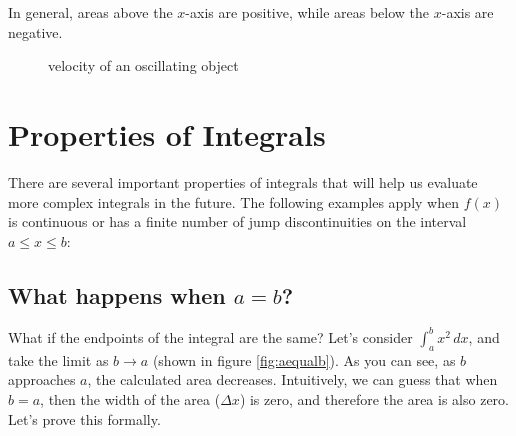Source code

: In general, areas above the $x$-axis are positive, while areas below 
the $x$-axis are negative.

\begin{figure}[htbp]
	\caption{velocity of an oscillating object}
	\label{fig:oscillate}
\end{figure}

\section{Properties of Integrals}
There are several important properties of integrals that will help us 
evaluate more complex integrals in the future. The following examples 
apply when $f(x)$ is continuous or has a finite number of jump 
discontinuities on the interval $a \leq x \leq b$:

\subsection{What happens when $a=b$?}

What if the endpoints of the integral are the same? Let's consider 
$\int_a^b x^2\,dx$, and take the limit as $b \to a$ (shown in figure 
\ref{fig:aequalb}). As you can see, as $b$ approaches $a$, the 
calculated area decreases. Intuitively, we can guess that when $b=a$, 
then the width of the area ($\Delta x$) is zero, and therefore the 
area is also zero. Let's prove this formally. 


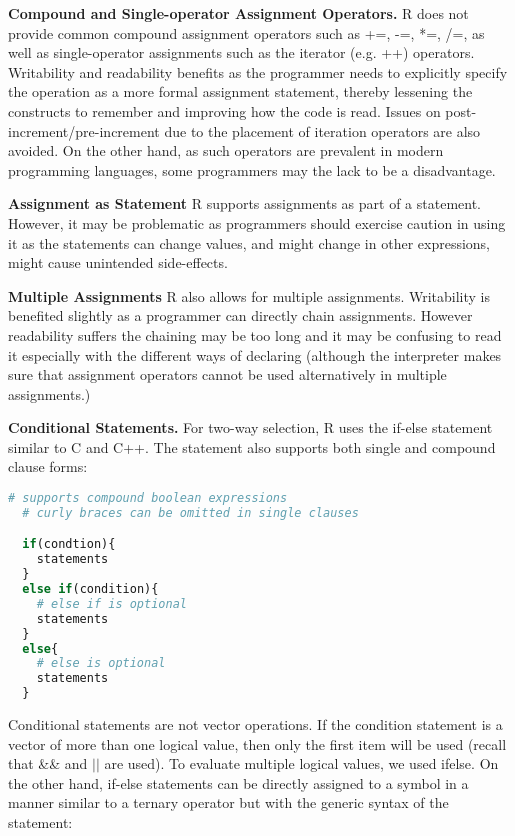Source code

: \documentclass[12pt]{article}
\begin{document}
\textbf{Compound and Single-operator Assignment Operators.} R does not provide common compound assignment operators such as +=, -=, *=, /=, as well as single-operator assignments such as the iterator (e.g. ++) operators. Writability and readability benefits as the programmer needs to explicitly specify the operation as a more formal assignment statement, thereby lessening the constructs to remember and improving how the code is read. Issues on post-increment/pre-increment due to the placement of iteration operators are also avoided. On the other hand, as such operators are prevalent in modern programming languages, some programmers may the lack to be a disadvantage.

\textbf{Assignment as Statement} R supports assignments as part of a statement. However, it may be problematic as programmers should exercise caution in using it as the statements can change values, and might change in other expressions, might cause unintended side-effects.

\textbf{Multiple Assignments} R also allows for multiple assignments. Writability is benefited slightly as a programmer can directly chain assignments. However readability suffers the chaining may be too long and it may be confusing to read it especially with the different ways of declaring (although the interpreter makes sure that assignment operators cannot be used alternatively in multiple assignments.)


\textbf{Conditional Statements.} For two-way selection, R uses the if-else statement similar to C and C++. The statement also supports both single and compound clause forms:

\begin{lstlisting}[language=R, frame=none]
  # supports compound boolean expressions
  # curly braces can be omitted in single clauses

  if(condtion){
    statements
  }
  else if(condition){
    # else if is optional
    statements
  }
  else{
    # else is optional
    statements
  }
\end{lstlisting}

Conditional statements are not vector operations. If the condition statement is a vector of more than one logical value, then only the first item will be used (recall that \&\& and \(||\) are used). To evaluate multiple logical values, we used ifelse. On the other hand, if-else statements can be directly assigned to a symbol in a manner similar to a ternary operator but with the generic syntax of the statement:
\end{document}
###
## Assigned task
Search the listing for the string "similar". Copy each line where it is found.

## Exercise solution
\textbf{Conditional Statements.} For two-way selection, R uses the if-else statement similar to C and C++. The statement also supports both single and compound clause forms:
Conditional statements are not vector operations. If the condition statement is a vector of more than one logical value, then only the first item will be used (recall that \&\& and \(||\) are used). To evaluate multiple logical values, we used ifelse. On the other hand, if-else statements can be directly assigned to a symbol in a manner similar to a ternary operator but with the generic syntax of the statement:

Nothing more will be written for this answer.